[Collected data]

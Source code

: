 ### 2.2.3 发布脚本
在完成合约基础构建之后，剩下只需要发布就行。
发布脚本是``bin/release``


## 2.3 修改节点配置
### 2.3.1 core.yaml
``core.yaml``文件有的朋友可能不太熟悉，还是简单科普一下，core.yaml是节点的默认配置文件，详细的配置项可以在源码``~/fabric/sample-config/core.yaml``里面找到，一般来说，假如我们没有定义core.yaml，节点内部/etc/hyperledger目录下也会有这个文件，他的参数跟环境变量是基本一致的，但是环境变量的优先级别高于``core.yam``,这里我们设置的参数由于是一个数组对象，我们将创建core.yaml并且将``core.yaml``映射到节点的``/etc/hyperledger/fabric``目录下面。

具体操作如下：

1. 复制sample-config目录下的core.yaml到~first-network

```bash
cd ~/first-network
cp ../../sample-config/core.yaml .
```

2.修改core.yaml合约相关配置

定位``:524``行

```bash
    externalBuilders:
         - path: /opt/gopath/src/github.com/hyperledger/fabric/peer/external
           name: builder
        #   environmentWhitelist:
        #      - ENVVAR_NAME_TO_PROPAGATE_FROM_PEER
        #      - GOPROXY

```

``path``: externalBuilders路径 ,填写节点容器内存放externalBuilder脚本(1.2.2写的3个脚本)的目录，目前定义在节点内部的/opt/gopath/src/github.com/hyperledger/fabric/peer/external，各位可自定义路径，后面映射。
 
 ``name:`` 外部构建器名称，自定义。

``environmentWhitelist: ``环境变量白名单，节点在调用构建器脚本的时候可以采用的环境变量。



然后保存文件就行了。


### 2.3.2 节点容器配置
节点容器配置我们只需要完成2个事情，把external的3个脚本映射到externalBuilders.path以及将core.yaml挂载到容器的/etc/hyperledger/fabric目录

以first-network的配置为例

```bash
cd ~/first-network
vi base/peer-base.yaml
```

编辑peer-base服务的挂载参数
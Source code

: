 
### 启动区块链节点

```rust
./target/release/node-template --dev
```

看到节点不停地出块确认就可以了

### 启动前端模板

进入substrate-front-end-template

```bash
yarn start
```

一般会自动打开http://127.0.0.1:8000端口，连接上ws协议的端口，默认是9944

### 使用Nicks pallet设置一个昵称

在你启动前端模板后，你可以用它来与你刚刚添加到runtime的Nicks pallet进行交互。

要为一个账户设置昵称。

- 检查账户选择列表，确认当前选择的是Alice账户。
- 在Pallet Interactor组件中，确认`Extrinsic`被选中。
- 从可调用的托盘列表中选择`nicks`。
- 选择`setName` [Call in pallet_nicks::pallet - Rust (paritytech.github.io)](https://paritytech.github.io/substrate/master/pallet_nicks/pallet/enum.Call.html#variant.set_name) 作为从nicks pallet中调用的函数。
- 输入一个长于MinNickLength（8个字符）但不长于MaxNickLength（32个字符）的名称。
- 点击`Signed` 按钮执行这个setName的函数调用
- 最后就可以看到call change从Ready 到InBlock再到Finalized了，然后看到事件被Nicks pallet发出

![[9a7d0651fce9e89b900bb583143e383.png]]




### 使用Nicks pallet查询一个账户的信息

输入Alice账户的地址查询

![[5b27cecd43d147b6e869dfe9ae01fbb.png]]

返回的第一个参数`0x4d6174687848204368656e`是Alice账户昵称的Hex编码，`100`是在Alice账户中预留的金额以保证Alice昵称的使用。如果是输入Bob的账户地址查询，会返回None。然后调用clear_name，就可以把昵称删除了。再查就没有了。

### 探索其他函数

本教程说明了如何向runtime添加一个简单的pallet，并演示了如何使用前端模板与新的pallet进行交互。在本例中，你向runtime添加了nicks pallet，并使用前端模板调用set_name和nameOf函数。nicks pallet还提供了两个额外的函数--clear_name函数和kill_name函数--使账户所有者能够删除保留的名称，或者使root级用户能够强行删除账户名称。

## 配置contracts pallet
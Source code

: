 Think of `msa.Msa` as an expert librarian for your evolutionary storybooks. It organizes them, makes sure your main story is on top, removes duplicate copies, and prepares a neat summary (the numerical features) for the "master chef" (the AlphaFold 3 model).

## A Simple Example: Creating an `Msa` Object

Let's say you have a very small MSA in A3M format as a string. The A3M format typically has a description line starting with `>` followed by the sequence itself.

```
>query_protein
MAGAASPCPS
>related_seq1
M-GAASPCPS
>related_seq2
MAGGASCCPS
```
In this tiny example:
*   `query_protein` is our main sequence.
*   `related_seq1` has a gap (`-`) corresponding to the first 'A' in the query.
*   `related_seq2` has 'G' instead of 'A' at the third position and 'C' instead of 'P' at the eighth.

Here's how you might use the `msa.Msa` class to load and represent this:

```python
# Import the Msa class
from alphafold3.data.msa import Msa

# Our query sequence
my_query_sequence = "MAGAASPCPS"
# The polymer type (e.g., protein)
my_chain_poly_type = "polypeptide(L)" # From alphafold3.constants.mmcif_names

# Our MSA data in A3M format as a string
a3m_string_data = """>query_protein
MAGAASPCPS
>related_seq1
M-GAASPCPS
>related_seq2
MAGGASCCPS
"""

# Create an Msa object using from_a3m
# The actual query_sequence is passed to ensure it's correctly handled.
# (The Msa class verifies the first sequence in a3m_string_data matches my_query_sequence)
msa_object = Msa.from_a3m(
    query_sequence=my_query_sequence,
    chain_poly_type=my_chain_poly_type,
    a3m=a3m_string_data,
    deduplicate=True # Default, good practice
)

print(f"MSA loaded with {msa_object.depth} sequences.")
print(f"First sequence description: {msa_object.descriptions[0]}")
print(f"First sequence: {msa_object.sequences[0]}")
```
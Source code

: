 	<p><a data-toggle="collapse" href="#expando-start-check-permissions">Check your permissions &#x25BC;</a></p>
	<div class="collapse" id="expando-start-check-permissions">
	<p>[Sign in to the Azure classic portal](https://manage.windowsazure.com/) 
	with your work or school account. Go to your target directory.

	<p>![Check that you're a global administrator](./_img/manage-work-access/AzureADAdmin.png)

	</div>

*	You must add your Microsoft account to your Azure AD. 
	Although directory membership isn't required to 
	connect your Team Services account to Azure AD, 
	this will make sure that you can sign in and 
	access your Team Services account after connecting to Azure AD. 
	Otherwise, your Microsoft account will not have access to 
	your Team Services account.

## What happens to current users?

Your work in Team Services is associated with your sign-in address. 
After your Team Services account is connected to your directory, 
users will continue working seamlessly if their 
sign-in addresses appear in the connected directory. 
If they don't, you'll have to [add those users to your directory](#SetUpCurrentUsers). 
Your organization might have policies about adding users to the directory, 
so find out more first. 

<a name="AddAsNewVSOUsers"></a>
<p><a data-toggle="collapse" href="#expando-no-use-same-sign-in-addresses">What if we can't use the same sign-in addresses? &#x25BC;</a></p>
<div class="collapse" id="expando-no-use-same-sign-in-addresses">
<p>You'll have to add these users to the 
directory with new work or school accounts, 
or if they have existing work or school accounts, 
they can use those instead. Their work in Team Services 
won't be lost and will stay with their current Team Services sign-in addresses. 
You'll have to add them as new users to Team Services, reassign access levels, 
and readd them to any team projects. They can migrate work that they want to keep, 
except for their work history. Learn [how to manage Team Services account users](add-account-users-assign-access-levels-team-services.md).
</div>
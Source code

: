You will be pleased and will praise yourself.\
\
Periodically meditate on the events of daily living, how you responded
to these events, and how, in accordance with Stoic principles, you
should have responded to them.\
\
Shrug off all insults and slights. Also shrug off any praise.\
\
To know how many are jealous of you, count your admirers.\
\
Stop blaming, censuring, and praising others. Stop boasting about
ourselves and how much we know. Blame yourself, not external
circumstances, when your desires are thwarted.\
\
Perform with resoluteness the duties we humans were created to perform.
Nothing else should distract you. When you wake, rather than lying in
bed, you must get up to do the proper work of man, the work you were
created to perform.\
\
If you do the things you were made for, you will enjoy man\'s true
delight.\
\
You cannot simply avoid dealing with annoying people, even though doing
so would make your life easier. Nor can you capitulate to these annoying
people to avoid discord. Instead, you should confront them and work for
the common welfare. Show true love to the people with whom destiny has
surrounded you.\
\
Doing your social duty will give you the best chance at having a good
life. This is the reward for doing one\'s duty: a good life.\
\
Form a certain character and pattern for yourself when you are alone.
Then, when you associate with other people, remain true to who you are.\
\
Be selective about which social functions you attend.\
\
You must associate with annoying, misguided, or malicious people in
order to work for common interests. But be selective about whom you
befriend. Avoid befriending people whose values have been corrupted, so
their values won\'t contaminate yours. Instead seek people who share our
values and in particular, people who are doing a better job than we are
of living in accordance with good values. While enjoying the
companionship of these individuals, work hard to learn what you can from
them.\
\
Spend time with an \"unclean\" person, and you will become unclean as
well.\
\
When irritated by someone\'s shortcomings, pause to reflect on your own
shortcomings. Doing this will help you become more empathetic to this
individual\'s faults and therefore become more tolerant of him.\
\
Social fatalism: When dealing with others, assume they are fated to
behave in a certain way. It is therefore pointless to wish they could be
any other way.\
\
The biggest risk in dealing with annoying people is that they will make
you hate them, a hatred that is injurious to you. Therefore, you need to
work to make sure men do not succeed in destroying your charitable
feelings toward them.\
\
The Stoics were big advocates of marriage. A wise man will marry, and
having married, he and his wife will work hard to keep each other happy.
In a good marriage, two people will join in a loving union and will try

- [Exercise]:
Set apart and copy each line of the records that holds the word "href".

- [Response to the task]:
: 	<p><a data-toggle="collapse" href="#expando-start-check-permissions">Check your permissions &#x25BC;</a></p>
<p><a data-toggle="collapse" href="#expando-no-use-same-sign-in-addresses">What if we can't use the same sign-in addresses? &#x25BC;</a></p>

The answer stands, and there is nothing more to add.